I haven’t seen Steven Ellison aka Flying Lotus in action since he played the Summadayze circuit a few years back – an impressive set albeit in what couldn’t possibly be a more inappropriate context (harsh summer sunshine and the peak of the day’s heat). Since then Ellison has soared to even greater heights: Brainfeeder is home to one of the most enviable rosters of talent in electronica, Ellison’s third album Until the Quiet Comes was a remarkable artistic achievement lauded by both the underground and mainstream. And his newly-refreshed stage show, Jesus. Layer 3 is an impressive multidisciplinary achievement: three screens showing off strange, abstract visuals that flash forth and change as quickly as the direction of FlyLo’s strange and compelling musical world. One might suspect that it would all become a little too overwhelming at times, but one of Ellison’s many talents is knowing how to balance it all out – the flashes of hyper colour, hallucinatory visuals playing back and forth off each other are a visual delight that pairs perfectly with the wonky, bass-heavy experiments that FlyLo drops throughout the course of his set.

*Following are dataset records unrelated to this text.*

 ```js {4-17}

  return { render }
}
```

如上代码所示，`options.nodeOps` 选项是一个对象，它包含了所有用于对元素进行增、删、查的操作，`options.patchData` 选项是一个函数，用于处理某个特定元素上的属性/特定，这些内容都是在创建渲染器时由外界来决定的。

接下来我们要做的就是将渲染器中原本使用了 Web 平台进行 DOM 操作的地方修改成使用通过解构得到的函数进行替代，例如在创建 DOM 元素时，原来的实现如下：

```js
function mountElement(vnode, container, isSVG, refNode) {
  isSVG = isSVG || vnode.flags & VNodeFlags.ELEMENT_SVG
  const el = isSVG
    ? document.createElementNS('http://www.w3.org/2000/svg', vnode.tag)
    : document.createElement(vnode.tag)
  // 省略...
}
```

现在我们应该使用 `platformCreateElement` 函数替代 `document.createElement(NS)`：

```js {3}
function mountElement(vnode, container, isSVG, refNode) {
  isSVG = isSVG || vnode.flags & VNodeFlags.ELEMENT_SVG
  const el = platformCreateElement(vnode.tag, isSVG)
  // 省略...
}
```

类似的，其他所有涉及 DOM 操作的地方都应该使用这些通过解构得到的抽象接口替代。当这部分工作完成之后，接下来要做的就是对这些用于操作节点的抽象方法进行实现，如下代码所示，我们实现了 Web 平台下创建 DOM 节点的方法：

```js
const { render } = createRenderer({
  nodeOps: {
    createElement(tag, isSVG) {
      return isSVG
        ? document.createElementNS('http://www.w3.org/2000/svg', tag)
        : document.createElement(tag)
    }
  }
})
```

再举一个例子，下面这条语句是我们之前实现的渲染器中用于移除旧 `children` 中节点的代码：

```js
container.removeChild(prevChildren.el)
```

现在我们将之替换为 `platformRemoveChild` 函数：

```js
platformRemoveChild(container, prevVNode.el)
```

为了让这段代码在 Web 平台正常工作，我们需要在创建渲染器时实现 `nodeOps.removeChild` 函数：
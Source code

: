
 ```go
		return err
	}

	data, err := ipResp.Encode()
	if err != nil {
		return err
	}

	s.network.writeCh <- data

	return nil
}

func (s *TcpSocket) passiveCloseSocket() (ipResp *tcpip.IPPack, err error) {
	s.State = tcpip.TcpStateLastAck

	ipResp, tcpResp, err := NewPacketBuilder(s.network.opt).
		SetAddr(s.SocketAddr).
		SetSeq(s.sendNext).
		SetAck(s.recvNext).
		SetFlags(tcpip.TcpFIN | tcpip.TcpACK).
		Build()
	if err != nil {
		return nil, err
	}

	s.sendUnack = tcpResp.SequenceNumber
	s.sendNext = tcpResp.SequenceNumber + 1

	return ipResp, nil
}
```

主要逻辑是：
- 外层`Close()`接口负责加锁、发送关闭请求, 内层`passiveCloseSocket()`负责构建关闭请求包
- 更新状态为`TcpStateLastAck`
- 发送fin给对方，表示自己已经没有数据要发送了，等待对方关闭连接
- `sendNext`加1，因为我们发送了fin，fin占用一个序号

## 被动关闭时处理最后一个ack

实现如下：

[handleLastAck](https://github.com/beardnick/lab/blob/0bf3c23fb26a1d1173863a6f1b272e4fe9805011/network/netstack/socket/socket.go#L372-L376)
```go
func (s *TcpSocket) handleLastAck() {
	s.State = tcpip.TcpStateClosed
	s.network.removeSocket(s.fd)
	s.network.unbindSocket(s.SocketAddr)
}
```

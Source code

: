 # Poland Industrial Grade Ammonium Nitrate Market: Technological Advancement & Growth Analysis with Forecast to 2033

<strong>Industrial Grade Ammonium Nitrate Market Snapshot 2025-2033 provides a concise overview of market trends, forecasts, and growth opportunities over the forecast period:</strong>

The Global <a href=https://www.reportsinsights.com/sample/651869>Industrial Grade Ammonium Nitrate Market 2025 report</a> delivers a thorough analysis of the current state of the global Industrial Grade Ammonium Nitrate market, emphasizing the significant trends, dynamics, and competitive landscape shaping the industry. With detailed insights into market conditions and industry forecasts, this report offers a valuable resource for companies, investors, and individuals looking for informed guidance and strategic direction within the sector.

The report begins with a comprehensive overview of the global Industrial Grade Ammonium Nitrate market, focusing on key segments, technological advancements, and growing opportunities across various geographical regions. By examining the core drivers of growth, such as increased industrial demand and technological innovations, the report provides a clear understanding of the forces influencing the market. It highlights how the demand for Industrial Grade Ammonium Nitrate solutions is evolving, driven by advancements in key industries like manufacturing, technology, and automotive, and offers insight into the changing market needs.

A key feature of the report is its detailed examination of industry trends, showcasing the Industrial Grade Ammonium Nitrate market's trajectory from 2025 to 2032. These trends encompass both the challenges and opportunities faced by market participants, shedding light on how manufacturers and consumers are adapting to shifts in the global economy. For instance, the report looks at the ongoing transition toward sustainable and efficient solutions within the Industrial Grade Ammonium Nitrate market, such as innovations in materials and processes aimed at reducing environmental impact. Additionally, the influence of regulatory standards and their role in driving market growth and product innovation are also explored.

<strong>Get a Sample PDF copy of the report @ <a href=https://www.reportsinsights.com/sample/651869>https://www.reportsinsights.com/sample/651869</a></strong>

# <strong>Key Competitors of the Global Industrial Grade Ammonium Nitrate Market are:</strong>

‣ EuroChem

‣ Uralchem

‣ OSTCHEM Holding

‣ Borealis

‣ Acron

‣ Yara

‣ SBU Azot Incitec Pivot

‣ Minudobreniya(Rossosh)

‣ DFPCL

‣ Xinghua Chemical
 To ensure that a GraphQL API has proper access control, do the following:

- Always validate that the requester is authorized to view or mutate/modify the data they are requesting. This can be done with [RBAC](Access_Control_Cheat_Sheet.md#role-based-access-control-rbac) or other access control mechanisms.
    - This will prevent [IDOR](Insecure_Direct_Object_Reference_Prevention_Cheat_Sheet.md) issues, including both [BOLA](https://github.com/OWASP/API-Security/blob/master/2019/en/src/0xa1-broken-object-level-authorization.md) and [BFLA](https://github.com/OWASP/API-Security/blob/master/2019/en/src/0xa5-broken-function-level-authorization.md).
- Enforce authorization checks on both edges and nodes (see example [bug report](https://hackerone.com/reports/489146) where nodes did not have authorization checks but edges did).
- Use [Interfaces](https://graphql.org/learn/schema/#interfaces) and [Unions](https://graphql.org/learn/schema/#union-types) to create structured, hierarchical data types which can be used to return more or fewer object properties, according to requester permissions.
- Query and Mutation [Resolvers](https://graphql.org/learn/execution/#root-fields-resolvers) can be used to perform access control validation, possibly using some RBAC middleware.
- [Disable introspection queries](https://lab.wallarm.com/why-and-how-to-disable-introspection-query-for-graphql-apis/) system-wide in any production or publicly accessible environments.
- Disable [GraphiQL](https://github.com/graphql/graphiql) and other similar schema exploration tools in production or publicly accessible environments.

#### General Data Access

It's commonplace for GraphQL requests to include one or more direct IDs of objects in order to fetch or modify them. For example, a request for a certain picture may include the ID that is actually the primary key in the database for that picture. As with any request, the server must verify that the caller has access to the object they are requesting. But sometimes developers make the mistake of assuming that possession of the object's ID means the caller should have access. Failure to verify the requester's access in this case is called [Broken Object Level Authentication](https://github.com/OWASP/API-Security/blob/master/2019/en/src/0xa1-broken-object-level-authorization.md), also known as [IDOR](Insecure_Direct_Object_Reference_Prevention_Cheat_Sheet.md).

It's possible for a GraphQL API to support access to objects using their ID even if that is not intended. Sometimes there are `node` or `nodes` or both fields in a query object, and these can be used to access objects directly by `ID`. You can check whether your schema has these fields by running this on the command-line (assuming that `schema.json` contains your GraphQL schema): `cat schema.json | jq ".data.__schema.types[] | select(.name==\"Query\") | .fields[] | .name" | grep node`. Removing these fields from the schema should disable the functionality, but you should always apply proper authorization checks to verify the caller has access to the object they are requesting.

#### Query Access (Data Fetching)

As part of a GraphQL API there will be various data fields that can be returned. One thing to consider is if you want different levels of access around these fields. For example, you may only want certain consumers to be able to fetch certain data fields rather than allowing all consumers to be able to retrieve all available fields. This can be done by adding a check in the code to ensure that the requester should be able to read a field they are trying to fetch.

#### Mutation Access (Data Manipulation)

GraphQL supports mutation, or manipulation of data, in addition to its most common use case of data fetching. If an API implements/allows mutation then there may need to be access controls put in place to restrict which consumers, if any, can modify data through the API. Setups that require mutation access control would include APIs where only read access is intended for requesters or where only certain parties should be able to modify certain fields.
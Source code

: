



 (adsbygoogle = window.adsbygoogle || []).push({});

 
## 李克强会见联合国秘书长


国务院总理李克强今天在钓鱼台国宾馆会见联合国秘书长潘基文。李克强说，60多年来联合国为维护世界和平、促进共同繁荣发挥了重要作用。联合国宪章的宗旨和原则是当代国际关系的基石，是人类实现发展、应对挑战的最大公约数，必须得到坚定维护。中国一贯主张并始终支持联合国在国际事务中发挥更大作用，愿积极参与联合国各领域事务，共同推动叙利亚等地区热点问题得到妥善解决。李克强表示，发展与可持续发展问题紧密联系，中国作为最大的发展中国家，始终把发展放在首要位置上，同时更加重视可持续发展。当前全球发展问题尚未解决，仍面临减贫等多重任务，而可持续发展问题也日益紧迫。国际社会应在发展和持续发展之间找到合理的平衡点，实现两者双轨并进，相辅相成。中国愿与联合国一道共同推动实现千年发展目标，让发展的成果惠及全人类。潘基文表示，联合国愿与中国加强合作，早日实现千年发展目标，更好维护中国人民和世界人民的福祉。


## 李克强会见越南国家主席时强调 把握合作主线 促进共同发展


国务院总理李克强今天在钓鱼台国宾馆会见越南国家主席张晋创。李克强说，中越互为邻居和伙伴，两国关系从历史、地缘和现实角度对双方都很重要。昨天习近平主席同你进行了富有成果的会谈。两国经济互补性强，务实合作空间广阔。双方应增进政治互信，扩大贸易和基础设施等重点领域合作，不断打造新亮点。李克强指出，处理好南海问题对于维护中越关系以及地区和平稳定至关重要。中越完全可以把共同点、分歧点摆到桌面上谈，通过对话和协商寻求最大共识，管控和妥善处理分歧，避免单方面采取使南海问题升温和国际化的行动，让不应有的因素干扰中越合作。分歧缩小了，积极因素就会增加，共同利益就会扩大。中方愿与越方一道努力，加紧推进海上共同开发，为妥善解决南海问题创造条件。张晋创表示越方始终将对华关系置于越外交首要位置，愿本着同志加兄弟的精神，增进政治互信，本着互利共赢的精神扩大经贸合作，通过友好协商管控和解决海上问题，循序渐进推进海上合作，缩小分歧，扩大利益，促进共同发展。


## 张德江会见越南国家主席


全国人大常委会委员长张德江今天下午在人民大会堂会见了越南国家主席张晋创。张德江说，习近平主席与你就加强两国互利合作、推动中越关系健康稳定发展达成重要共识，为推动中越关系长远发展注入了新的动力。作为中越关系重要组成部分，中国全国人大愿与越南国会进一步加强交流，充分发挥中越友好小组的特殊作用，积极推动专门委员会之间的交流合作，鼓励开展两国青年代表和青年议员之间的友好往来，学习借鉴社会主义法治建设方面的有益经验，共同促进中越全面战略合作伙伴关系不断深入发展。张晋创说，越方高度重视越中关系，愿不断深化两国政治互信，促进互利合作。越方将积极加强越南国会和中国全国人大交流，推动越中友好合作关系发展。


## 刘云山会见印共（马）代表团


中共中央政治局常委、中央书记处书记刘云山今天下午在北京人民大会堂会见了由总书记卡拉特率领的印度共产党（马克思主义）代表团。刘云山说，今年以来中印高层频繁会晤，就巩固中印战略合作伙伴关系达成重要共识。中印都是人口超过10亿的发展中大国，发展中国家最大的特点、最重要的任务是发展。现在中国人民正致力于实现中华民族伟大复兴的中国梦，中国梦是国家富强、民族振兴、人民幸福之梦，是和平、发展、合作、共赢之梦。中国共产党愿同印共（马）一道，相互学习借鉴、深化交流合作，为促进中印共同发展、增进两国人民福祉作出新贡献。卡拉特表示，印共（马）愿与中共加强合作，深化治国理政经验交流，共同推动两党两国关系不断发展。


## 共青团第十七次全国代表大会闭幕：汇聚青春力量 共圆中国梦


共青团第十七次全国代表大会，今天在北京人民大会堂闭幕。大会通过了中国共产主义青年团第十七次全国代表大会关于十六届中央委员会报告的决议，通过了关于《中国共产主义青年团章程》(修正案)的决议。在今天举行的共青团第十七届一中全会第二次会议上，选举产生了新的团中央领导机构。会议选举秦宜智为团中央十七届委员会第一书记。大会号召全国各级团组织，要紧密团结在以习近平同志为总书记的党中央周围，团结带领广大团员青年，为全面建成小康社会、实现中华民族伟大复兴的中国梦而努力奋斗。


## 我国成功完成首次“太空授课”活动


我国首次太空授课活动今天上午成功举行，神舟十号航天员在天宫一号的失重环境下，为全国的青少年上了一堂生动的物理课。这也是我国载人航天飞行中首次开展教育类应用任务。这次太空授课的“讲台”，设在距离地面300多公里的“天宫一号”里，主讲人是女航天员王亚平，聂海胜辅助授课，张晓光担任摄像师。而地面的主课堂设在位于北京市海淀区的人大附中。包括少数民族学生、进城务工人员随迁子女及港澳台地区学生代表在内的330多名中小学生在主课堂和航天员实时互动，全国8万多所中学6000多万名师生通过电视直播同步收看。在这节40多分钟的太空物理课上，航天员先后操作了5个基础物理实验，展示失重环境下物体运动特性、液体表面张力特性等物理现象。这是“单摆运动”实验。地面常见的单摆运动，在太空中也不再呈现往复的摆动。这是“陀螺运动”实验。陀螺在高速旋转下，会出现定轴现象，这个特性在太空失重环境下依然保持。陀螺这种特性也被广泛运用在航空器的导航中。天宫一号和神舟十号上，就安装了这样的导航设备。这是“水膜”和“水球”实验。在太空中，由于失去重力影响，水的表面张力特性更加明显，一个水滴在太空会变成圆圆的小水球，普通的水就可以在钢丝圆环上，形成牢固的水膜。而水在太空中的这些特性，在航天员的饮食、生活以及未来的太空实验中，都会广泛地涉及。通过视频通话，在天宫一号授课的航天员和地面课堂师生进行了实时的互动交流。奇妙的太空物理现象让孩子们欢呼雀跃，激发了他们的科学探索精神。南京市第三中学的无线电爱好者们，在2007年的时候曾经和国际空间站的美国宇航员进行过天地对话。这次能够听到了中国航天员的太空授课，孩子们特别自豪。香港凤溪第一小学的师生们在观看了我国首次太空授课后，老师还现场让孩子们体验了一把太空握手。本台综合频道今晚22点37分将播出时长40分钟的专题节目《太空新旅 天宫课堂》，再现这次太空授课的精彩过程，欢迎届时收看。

Taking the heaving, packed-out crowd through a journey that encompasses all four of his albums, there’s something there for everybody – and when Ellison finally closes out the stage complete with two bras nicked from God knows where and the promise he’ll be back soon enough, I’m walking on jelly legs tired from the furious dancing and full of euphoria.

BY MIKI MCLAY

Loved: FlyLo’s dazzling visuals.

Hated: Tall people, as a 5”0 girl.
Drank: Sparkling white.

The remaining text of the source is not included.